In 1971, in his classic Prejudices and Antipathies: A Tract on the LC Subject Heads Concerning People (a work that all social science librarians should know), Sanford Berman proposed a total overhaul of the subject headings for black Americans. As the primary term, he suggested that “Afro-Americans” replace “Negroes”; that blacks from Africa, the Caribbean, etc. be referred to by nation of origin (for black majority countries by country, e.g., “Nigerians”; and for black minority countries by the addition of the modifier “Afro,” e.g., “Afro-Brazilian,” reserving the term “Blacks” for works on people of African descent in general (for instance to describe George Eaton Simpson’s book, Black Religions in the New World), and using the term “Colored” only for the mixed-race people of South Africa. (Note: An exhaustive study of LCSH as it relates to black Americans was published by the late Doris Clack in her Black Literature Resources: Analysis and Organization in 1975.) Eventually, the Library of Congress accepted Berman’s recommendations. More recently the authorized subject heading has been changed from “Afro-Americans” to “African-Americans.”
So where do we stand now? There are several terms used in LCSH for people of African descent. According to the current Library of Congress Subject Headings, these are the terms:
- 1. African-Americans:
- Here are entered works on citizens of the United States of black African descent. Works on blacks who temporarily reside in the United States , such as aliens, students from abroad, etc., are entered under Blacks– United States . Works on blacks outside the United States are entered under Blacks–[place].
- 2. Blacks:
- Here are entered works on blacks as an element in the population. Theoretical works discussing the black race from an anthropological point of view are entered under Black race.
Works on black people in countries whose racial composition is predominantly black are assigned headings appropriate for the country as a whole without the use of the heading Blacks. The heading Blacks is assigned to works on such countries only if the work discusses blacks apart from other groups in the country.
- 3. Headings qualified by “African American” such as: African American parents, African American leadership, African American actors, etc. And headings showing a relationship with African Americans such as: African Americans in literature, African Americans in dentistry, etc.

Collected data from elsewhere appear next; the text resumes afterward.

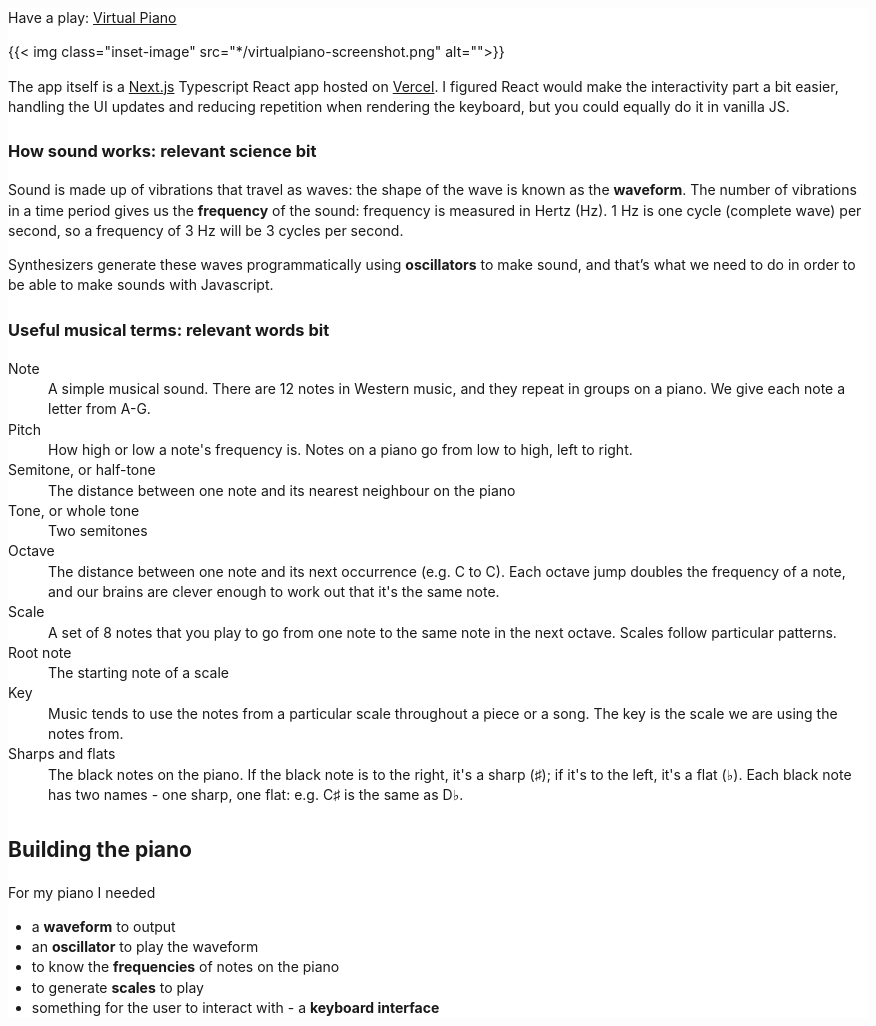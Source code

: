 Have a play: *‌*[Virtual Piano](https://virtualpiano.vercel.app/)

{{< img class="inset-image" src="*/virtualpiano-screenshot.png"  alt="">}}

The app itself is a [Next.js](https://nextjs.org) Typescript React app hosted on [Vercel](https://vercel.com). I figured React would make the interactivity part a bit easier, handling the UI updates and reducing repetition when rendering the keyboard, but you could equally do it in vanilla JS. 

### How sound works: relevant science bit
Sound is made up of vibrations that travel as waves: the shape of the wave is known as the **waveform**. The number of vibrations in a time period gives us the **frequency** of the sound: frequency is measured in Hertz (Hz). 1 Hz is one cycle (complete wave) per second, so a frequency of 3 Hz will be 3 cycles per second. 

Synthesizers generate these waves programmatically using **oscillators** to make sound, and that’s what we need to do in order to be able to make sounds with Javascript. 

### Useful musical terms: relevant words bit 
<dl class="terminology">
<div class="definition"><dt>Note</dt>
<dd>A simple musical sound. There are 12 notes in Western music, and they repeat in groups on a piano. We give each note a letter from A-G.</dd></div>
<div class="definition"><dt>Pitch</dt>
<dd>How high or low a note's frequency is. Notes on a piano go from low to high, left to right.</dd></div>
<div class="definition"><dt>Semitone, or half-tone</dt>
<dd>The distance between one note and its nearest neighbour on the piano</dd></div>
<div class="definition"><dt>Tone, or whole tone</dt>
<dd>Two semitones</dd></div>
<div class="definition"><dt>Octave</dt>
<dd>The distance between one note and its next occurrence (e.g. C to C). Each octave jump doubles the frequency of a note, and our brains are clever enough to work out that it's the same note.</dd></div>
<div class="definition"><dt>Scale</dt>
<dd>A set of 8 notes that you play to go from one note to the same note in the next octave. Scales follow particular patterns.</dd></div>
<div class="definition"><dt>Root note</dt>
<dd>The starting note of a scale</dd></div>
<div class="definition"><dt>Key</dt>
<dd>Music tends to use the notes from a particular scale throughout a piece or a song. The key is the scale we are using the notes from.</dd></div>
<div class="definition"><dt>Sharps and flats</dt>
<dd>The black notes on the piano. If the black note is to the right, it's a sharp (♯); if it's to the left, it's a flat (♭). Each black note has two names - one sharp, one flat: e.g. C♯ is the same as D♭.</dd></div>
</dl>

## Building the piano
For my piano I needed
* a **waveform** to output
* an **oscillator** to play the waveform
* to know the **frequencies** of notes on the piano
* to generate **scales** to play
* something for the user to interact with - a **keyboard interface**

- 4. Headings qualified by “Black” such as: “Art, Black; Children, Black; Families, Black, etc.
- 5. The subdivision “African Americans” is used under military services and individual wars.
- 6. Finally, the term “Afro” is no longer used except to refer to “Afro-Brazilian cults” and “Afro-Caribbean cults.”
One additional note: recent searches of the OPACs at a variety of (comprehensive, research, etc.) academic libraries found that in most, the older terms “Afro-Americans” and/or “Negroes” are still used in some catalog records. Comprehensive searches for materials related to African Americans would therefore also require searching the formerly used subject headings in addition to the current authorized LCSH.